Paradoxical effects of acute ethanolism in experimental brain injury.

Acute ethanol intoxication is a frequent complicating factor in human head injury, yet its impact on neurological outcome remains poorly defined. This study was undertaken to assess the effect of varying levels of preinjury ethanol on early postinjury mortality, recovery of motor function, and degree of neural degeneration after cortical contusion injury in the rat. Adult rats were pretrained on a beam-walking task, then randomized to one of five groups: low-dose ethanol and injury (1 g/kg, 16 animals); moderate-dose ethanol and injury (2.5 g/kg, 11 animals); high-dose ethanol and injury (3 g/kg, 17 animals); no ethanol and injury (nine animals); or ethanol and sham injury (seven animals).

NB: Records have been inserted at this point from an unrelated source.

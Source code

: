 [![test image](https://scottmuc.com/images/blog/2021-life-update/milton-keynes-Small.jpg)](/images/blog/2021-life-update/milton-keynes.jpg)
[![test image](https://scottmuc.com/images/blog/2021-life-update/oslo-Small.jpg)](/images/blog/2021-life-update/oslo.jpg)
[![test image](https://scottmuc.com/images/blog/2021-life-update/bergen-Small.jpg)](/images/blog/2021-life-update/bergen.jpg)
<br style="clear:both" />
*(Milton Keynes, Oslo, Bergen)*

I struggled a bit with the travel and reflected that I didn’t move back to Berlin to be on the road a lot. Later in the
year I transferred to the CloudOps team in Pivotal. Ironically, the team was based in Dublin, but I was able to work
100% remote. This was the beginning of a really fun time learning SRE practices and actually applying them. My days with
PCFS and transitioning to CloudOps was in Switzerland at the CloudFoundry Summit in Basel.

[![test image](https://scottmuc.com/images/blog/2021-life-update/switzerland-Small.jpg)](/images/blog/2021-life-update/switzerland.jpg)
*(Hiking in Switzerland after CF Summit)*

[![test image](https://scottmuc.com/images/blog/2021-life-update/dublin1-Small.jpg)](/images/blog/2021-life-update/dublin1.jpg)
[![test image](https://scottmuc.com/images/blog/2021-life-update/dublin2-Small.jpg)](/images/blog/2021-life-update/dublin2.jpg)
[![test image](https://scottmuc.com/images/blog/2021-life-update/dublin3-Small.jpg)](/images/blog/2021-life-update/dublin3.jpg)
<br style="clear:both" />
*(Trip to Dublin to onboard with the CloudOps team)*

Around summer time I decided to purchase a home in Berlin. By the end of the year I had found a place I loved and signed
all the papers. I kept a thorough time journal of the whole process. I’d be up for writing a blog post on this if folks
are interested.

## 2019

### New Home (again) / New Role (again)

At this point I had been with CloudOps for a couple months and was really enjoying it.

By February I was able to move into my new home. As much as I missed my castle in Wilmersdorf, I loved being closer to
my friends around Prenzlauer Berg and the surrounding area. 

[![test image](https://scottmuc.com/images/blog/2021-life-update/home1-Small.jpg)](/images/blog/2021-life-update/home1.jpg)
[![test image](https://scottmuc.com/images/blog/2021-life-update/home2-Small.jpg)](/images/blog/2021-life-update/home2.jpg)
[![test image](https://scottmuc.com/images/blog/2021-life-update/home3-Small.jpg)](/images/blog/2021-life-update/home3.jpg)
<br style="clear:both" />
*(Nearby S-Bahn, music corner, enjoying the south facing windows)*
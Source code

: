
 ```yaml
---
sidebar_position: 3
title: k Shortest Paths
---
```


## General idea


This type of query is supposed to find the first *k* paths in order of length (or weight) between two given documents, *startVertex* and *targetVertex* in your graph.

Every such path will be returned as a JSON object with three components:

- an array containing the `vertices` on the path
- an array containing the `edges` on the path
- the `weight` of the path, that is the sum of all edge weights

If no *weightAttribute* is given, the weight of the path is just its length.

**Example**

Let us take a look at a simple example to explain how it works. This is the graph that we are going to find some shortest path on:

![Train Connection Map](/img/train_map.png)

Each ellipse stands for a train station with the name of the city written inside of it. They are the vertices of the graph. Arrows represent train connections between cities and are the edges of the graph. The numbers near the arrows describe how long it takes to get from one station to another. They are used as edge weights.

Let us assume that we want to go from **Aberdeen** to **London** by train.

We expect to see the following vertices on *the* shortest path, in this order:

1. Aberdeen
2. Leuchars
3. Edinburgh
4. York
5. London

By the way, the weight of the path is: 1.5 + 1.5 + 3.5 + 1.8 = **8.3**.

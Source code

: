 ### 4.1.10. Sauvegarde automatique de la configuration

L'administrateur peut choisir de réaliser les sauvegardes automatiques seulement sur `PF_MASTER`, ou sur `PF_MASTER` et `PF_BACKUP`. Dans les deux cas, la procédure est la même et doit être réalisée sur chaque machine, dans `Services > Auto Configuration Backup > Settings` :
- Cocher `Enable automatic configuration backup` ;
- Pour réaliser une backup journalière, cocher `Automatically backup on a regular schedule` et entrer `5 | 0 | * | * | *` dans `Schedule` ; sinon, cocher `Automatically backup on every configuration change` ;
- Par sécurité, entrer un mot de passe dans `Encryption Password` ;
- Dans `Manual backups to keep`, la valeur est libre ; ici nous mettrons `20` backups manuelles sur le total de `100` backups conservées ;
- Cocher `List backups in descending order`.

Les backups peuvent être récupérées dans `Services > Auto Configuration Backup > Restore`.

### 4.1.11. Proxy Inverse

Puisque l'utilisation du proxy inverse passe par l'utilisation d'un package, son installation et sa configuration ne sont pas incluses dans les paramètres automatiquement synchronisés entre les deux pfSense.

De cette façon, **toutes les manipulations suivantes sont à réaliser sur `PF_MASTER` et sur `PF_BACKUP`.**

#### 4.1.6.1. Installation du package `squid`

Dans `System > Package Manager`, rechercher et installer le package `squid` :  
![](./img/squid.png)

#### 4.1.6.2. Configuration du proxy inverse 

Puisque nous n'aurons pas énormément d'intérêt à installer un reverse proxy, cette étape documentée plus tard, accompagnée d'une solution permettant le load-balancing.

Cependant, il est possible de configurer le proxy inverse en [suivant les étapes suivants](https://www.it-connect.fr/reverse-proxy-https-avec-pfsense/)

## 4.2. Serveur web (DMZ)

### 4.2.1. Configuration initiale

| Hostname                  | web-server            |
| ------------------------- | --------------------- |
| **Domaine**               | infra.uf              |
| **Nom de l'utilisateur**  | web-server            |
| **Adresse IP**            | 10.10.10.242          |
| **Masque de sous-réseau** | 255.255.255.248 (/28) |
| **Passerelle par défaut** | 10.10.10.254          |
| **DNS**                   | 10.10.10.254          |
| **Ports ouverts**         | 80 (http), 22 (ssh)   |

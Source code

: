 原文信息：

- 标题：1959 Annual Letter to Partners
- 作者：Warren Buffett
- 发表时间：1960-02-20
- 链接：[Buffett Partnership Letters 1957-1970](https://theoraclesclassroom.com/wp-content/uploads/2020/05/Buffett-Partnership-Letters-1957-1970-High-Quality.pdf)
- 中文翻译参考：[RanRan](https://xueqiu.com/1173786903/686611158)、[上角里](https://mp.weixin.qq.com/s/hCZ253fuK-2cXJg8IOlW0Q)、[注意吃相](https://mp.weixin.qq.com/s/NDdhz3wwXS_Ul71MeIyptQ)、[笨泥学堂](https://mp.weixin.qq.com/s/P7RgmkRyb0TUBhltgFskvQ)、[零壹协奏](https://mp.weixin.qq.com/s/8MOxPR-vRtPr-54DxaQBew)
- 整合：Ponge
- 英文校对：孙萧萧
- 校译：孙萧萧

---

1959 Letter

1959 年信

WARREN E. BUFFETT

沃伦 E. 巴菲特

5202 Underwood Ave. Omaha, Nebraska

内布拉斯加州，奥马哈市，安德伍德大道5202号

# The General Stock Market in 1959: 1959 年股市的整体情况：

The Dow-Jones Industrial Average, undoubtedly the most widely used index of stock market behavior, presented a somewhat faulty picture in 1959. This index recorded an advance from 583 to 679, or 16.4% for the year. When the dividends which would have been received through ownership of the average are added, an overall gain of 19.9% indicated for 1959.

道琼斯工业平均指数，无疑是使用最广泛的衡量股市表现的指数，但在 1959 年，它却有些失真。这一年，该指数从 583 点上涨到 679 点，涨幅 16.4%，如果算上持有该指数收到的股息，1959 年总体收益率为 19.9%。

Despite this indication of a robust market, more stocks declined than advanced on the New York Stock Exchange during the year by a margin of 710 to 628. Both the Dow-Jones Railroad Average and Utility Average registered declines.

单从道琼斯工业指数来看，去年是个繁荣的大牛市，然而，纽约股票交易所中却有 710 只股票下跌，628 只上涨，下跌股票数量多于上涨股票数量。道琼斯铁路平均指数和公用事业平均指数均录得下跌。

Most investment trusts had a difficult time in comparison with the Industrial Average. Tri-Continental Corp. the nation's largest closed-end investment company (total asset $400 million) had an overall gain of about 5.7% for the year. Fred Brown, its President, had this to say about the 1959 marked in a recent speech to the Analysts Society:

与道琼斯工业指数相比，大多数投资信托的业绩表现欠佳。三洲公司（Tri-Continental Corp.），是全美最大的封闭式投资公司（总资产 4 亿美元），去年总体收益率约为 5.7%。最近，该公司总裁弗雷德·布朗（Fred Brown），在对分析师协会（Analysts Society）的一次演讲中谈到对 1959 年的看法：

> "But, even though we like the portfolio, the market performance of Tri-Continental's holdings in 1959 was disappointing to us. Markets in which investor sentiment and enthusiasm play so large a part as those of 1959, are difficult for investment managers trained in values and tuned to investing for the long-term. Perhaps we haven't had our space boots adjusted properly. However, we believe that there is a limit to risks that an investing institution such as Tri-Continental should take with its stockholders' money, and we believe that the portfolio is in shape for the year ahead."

Forty minutes after intraperitoneal injection of ethanol or saline, the rats received a pneumatic piston-induced contusion injury of the left primary motor cortex. Their beam-walking ability was assessed daily for the next 7 days. At 4 weeks postinjury, the brains were sectioned and the dimensions of the cortical lesions were determined. Preinjury ethanol administration was associated with an acute postinjury mortality rate of 29.5% (p < 0.05); the highest mortality rate (47.1%) occurred in the high-dose ethanol group, whereas no deaths occurred in the animals in the no ethanol or sham-injured groups (p < 0.01). However, injured animals receiving low- and moderate-dose ethanol had significantly less severe beam-walking impairment initially, and a more rapid return to normal beam-walking ability, compared to the no and high-dose ethanol groups (p < 0.05). Additionally, the mean lesion volumes were significantly smaller in the low- and moderate-dose ethanol treatment groups compared to the no and high-dose ethanol groups (23.2 +/- 8 mm3 and 29 +/- 6.7 mm3 vs. 52 +/- 8.8 mm3 and 53.7 +/- 10.9 mm3, respectively, p < 0.01). In this cortical contusion model, the presence of ethanol before injury appears to exert a potent neuroprotective effect when administered in low or moderate doses. This action is postulated to result from ethanol-induced inhibition of N-methyl-D-aspartate receptor-mediated excitotoxicity. The loss of neuroprotection and increased mortality rates observed with high-dose ethanol may be related to ethanol-induced hemodynamic and respiratory depression.